- Directed by: Pugazhendhi Thangaraj
- Written by: Pugazhendhi Thangaraj
- Produced by: T. Vellaiyan
- Starring: Uma; Ganesh; Gokul Krishna; Muktha;
- Cinematography: S. Dineshkumar
- Edited by: M. N. Raja
- Music by: S. P. Boopathy
- Production company: Thaai Movie Makers
- Release date: 25 May 2007;
- Running time: 120 minutes
- Country: India
- Language: Tamil

= Rasigar Mandram =

Rasigar Mandram is a 2007 Indian Tamil language drama film directed and written Pugazhendhi Thangaraj. The film stars Uma, newcomer Ganesh and newcomer Gokul Krishna, and Bhanu, with Mansoor Ali Khan, Babu Ganesh, Jaguar Thangam, Bose Venkat, and Madhan Bob playing supporting roles. The film was released on 25 May 2007.

==Plot==

Rameshkanth (Mansoor Ali Khan) and Sathya (Babu Ganesh) are the most famous heroes of Tamil cinema. Kathiravan alias Kathir (Ganesh) is a fan of Rameshkanth, while Pandian (Gokul Krishna) is a fan of Sathya. They are heads of their respective fan clubs in their village, and they have a go at each other at every opportunity. Bharathi (Uma) is the new music teacher of the village school and is surprised to see that the village young men are all members of a cinema actor's fan club.

When a foreign water company took water from the village with the government's permission, Annachi (Jaguar Thangam) and a few villagers demonstrated in the street. Bharathi then explains to the villagers that the water plant would make the village a desert. Kathir's fan club members and Pandian's fan club members decide to protest on their respective sides. Bharathi wanted the fans to make peace, and Annachi reveals that they were all friends a few years back. In the past, Kathir and Pandian were friends, and Kathir's sister Kavitha (Bhanu) was about to marry Pandian. One day, Pandian made fun of Kathir's favorite actor Rameshkanth, the friends fought, and the wedding was cancelled.

The local politician Peethamparam (Mansoor Ali Khan) is receiving money from the water company to support the project. Peethambaram resorts to the divide and rule policy in the village; therefore, he creates a conflict between the two fan clubs. Pandian's group burns Kathir's fan club made with coconut leaves; thereafter, Peethamparam offers Kathir a small ground to construct a fan club. Rameshkanth then donates a large amount to construct a silver statue of him and the fan club. In the meantime, Kathir and Bharathi fall in love. Bharathi then advises Kathir to build a school in place of a fan club. One day, Pandian leaves his sick mother to attend Sathya's new film Pooja. His mother then died, and Kathir performed all the funeral rites. After his return to the village, Pandian is heartbroken. Pandian and Kathir patch up a quarrel, and the fan clubs are dissolved. Bharathi gathered more than 3000 signatures on a petition to stop the project and send it to Delhi. Finally, a collector visits the village and cancels the company's license. The company was allowed to bore to 300 feet, but it ended up boring to 2000 feet.

==Soundtrack==

The film score and the soundtrack were composed by S. P. Boopathy. The soundtrack, released in 2007, features 5 tracks with lyrics written by Kabilan, P. Krishnan, Kathirmozhi and Bharathan.

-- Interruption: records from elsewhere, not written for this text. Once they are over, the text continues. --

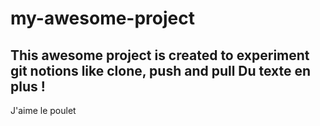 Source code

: # my-awesome-project
This awesome project is created to experiment git notions like clone, push and pull
Du texte en plus !
-----
J'aime le poulet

| Track | Song | Singer(s) | Duration |
|---|---|---|---|
| 1 | "Mayajalakari" | Mukesh, Srimathumitha | 4:14 |
| 2 | "Nilavae" | Unni Menon, Reshmi | 5:23 |
| 3 | "Thapadhuthu Adikaiyulae" | Malathy Lakshman | 4:40 |
| 4 | "Vaararu Vaararu" | Tippu | 5:08 |
| 5 | "Aagayame Ingu Vanthu" | Mukesh, Sathyan | 3:20 |

==Reception==
A reviewer from Sulekha said, "Director Pugazhendi has made a daring attempt bringing out the flaws in his own industry. Though a bold attempt, Pugazhendi has failed to capture the attention of the audience". Another reviewer wrote, "The director has tried to convey a message but failed at many places. Had the screenplay be stronger the film would have definitely been a hit. But still it is a good attempt". Chennai Online wrote "The film could have been a light-hearted satire, or an in-depth assessment of the negative impact on young minds of obsessive star worship. But it turns out to be neither. The scripting is lacklustre and the takes amateurish."